Task instructions: Every line containing the word "Clients" must be pulled from the records.

Data to examine Start Marker

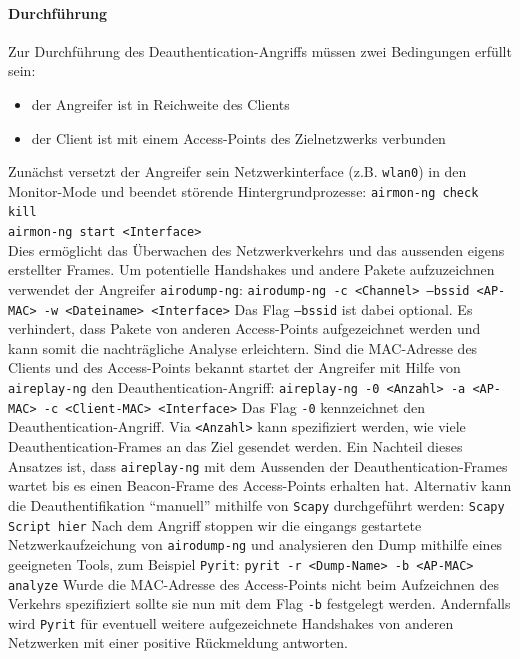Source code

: \paragraph{Durchführung}
Zur Durchführung des Deauthentication-Angriffs müssen zwei Bedingungen erfüllt sein: 
\begin{itemize}
	\item der Angreifer ist in Reichweite des Clients
	\item der Client ist mit einem Access-Points des Zielnetzwerks verbunden 
\end{itemize}
Zunächst versetzt der Angreifer sein Netzwerkinterface (z.B. \texttt{wlan0}) in den Monitor-Mode und beendet störende Hintergrundprozesse:
\texttt{airmon-ng check kill}\\
\texttt{airmon-ng start <Interface>}\\
Dies ermöglicht das Überwachen des Netzwerkverkehrs und das aussenden eigens erstellter Frames.
Um potentielle Handshakes und andere Pakete aufzuzeichnen verwendet der Angreifer \texttt{airodump-ng}:
\texttt{airodump-ng -c <Channel> --bssid <AP-MAC> -w <Dateiname> <Interface>}
Das Flag \texttt{--bssid} ist dabei optional.
Es verhindert, dass Pakete von anderen Access-Points aufgezeichnet werden und kann somit die nachträgliche Analyse erleichtern.
Sind die MAC-Adresse des Clients und des Access-Points bekannt startet der Angreifer mit Hilfe von \texttt{aireplay-ng} den Deauthentication-Angriff: 
\texttt{aireplay-ng -0 <Anzahl> -a <AP-MAC> -c <Client-MAC> <Interface>}
Das Flag \texttt{-0} kennzeichnet den Deauthentication-Angriff.
Via \texttt{<Anzahl>} kann spezifiziert werden, wie viele Deauthentication-Frames an das Ziel gesendet werden.
Ein Nachteil dieses Ansatzes ist, dass \texttt{aireplay-ng} mit dem Aussenden der Deauthentication-Frames wartet bis es einen Beacon-Frame des Access-Points erhalten hat.
Alternativ kann die Deauthentifikation \enquote{manuell} mithilfe von \texttt{Scapy} durchgeführt werden:
\texttt{Scapy Script hier}
Nach dem Angriff stoppen wir die eingangs gestartete Netzwerkaufzeichung von \texttt{airodump-ng} und analysieren den Dump mithilfe eines geeigneten Tools, zum Beispiel \texttt{Pyrit}:
\texttt{pyrit -r <Dump-Name> -b <AP-MAC> analyze}
Wurde die MAC-Adresse des Access-Points nicht beim Aufzeichnen des Verkehrs spezifiziert sollte sie nun mit dem Flag \texttt{-b} festgelegt werden.
Andernfalls wird \texttt{Pyrit} für eventuell weitere aufgezeichnete Handshakes von anderen Netzwerken mit einer positive Rückmeldung antworten.

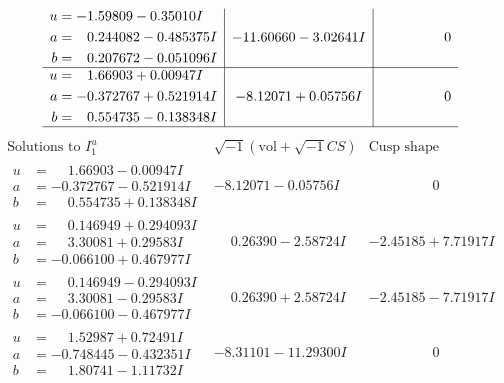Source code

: \documentclass[1p]{elsarticle_modified}
\theoremstyle{definition}
\newcommand{\I}{\sqrt{-1}}
\begin{document}
$$\begin{array}{c|c|c}
\begin{aligned}
u &= -1.59809 - 0.35010 I \\
a &= \phantom{-}0.244082 - 0.485375 I \\
b &= \phantom{-}0.207672 - 0.051096 I\end{aligned}
 & -11.60660 - 3.02641 I & \phantom{-0.000000 } 0 \\ \hline\begin{aligned}
u &= \phantom{-}1.66903 + 0.00947 I \\
a &= -0.372767 + 0.521914 I \\
b &= \phantom{-}0.554735 - 0.138348 I\end{aligned}
 & -8.12071 + 0.05756 I & \phantom{-0.000000 } 0\\
 \hline 
 \end{array}$$\newpage$$\begin{array}{c|c|c}  
\text{Solutions to }I^u_{1}& \I (\text{vol} + \sqrt{-1}CS) & \text{Cusp shape}\\
 \hline 
\begin{aligned}
u &= \phantom{-}1.66903 - 0.00947 I \\
a &= -0.372767 - 0.521914 I \\
b &= \phantom{-}0.554735 + 0.138348 I\end{aligned}
 & -8.12071 - 0.05756 I & \phantom{-0.000000 } 0 \\ \hline\begin{aligned}
u &= \phantom{-}0.146949 + 0.294093 I \\
a &= \phantom{-}3.30081 + 0.29583 I \\
b &= -0.066100 + 0.467977 I\end{aligned}
 & \phantom{-}0.26390 - 2.58724 I & -2.45185 + 7.71917 I \\ \hline\begin{aligned}
u &= \phantom{-}0.146949 - 0.294093 I \\
a &= \phantom{-}3.30081 - 0.29583 I \\
b &= -0.066100 - 0.467977 I\end{aligned}
 & \phantom{-}0.26390 + 2.58724 I & -2.45185 - 7.71917 I \\ \hline\begin{aligned}
u &= \phantom{-}1.52987 + 0.72491 I \\
a &= -0.748445 - 0.432351 I \\
b &= \phantom{-}1.80741 - 1.11732 I\end{aligned}
 & -8.31101 - 11.29300 I & \phantom{-0.000000 } 0 \\ \hline\begin{aligned}

\end{aligned}
\end{array}$$
\end{document}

Data to examine End Marker

Response box:
	\item der Angreifer ist in Reichweite des Clients
Sind die MAC-Adresse des Clients und des Access-Points bekannt startet der Angreifer mit Hilfe von \texttt{aireplay-ng} den Deauthentication-Angriff: 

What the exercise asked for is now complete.